DESCRIPTION OF THE TASK. Can you retype only the lines from the one with "I changed the" through the final line of the material, exactly as given?

EXERCISE MATERIAL.
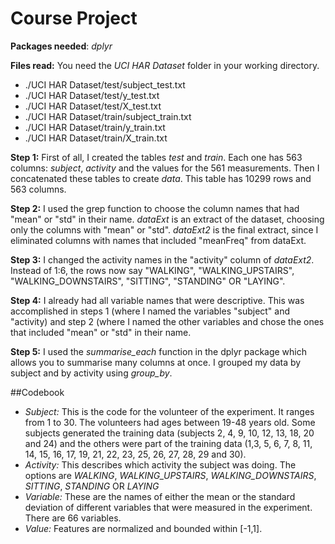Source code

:# Course Project

**Packages needed**: *dplyr*

**Files read:** You need the *UCI HAR Dataset* folder in your working directory.
- ./UCI HAR Dataset/test/subject_test.txt
- ./UCI HAR Dataset/test/y_test.txt
- ./UCI HAR Dataset/test/X_test.txt
- ./UCI HAR Dataset/train/subject_train.txt
- ./UCI HAR Dataset/train/y_train.txt
- ./UCI HAR Dataset/train/X_train.txt

**Step 1:**
First of all, I created the tables *test* and *train*.
Each one has 563 columns: *subject*, *activity* and the values for the 561 measurements.
Then I concatenated these tables to create *data*. This table has 10299 rows and 563 columns.

**Step 2:**
I used the grep function to choose the column names that had "mean" or "std" in their name.
*dataExt* is an extract of the dataset, choosing only the columns with "mean" or "std".
*dataExt2* is the final extract, since I eliminated columns with names that included "meanFreq" from dataExt.

**Step 3:**
I changed the activity names in the "activity" column of *dataExt2*. 
Instead of 1:6, the rows now say "WALKING", "WALKING_UPSTAIRS", "WALKING_DOWNSTAIRS", "SITTING", "STANDING" OR "LAYING".

**Step 4:**
I already had all variable names that were descriptive. This was accomplished in steps 1 (where I named the variables "subject" and "activity) and step 2 (where I named the other variables and chose the ones that included "mean" or "std" in their name.

**Step 5:**
I used the *summarise_each* function in the dplyr package which allows you to summarise many columns at once. I grouped my data by subject and by activity using *group_by*. 

##Codebook
- *Subject:* This is the code for the volunteer of the experiment. It ranges from 1 to 30. The volunteers had ages between 19-48 years old.
Some subjects generated the training data (subjects 2, 4, 9, 10, 12, 13, 18, 20 and 24) and the others were part of the training data (1,3, 5, 6, 7,  8, 11, 14, 15, 16, 17, 19, 21, 22, 23, 25, 26, 27, 28, 29 and 30).
- *Activity:* This describes which activity the subject was doing. The options are *WALKING*, *WALKING_UPSTAIRS*, *WALKING_DOWNSTAIRS*, *SITTING*, *STANDING* OR *LAYING*
- *Variable:* These are the names of either the mean or the standard deviation of different variables that were measured in the experiment. There are 66 variables.
- *Value:* Features are normalized and bounded within [-1,1].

RESPONSE TO THE EXERCISE.
I changed the activity names in the "activity" column of *dataExt2*. 
Instead of 1:6, the rows now say "WALKING", "WALKING_UPSTAIRS", "WALKING_DOWNSTAIRS", "SITTING", "STANDING" OR "LAYING".

**Step 4:**
I already had all variable names that were descriptive. This was accomplished in steps 1 (where I named the variables "subject" and "activity) and step 2 (where I named the other variables and chose the ones that included "mean" or "std" in their name.

**Step 5:**
I used the *summarise_each* function in the dplyr package which allows you to summarise many columns at once. I grouped my data by subject and by activity using *group_by*. 

##Codebook
- *Subject:* This is the code for the volunteer of the experiment. It ranges from 1 to 30. The volunteers had ages between 19-48 years old.
Some subjects generated the training data (subjects 2, 4, 9, 10, 12, 13, 18, 20 and 24) and the others were part of the training data (1,3, 5, 6, 7,  8, 11, 14, 15, 16, 17, 19, 21, 22, 23, 25, 26, 27, 28, 29 and 30).
- *Activity:* This describes which activity the subject was doing. The options are *WALKING*, *WALKING_UPSTAIRS*, *WALKING_DOWNSTAIRS*, *SITTING*, *STANDING* OR *LAYING*
- *Variable:* These are the names of either the mean or the standard deviation of different variables that were measured in the experiment. There are 66 variables.
- *Value:* Features are normalized and bounded within [-1,1].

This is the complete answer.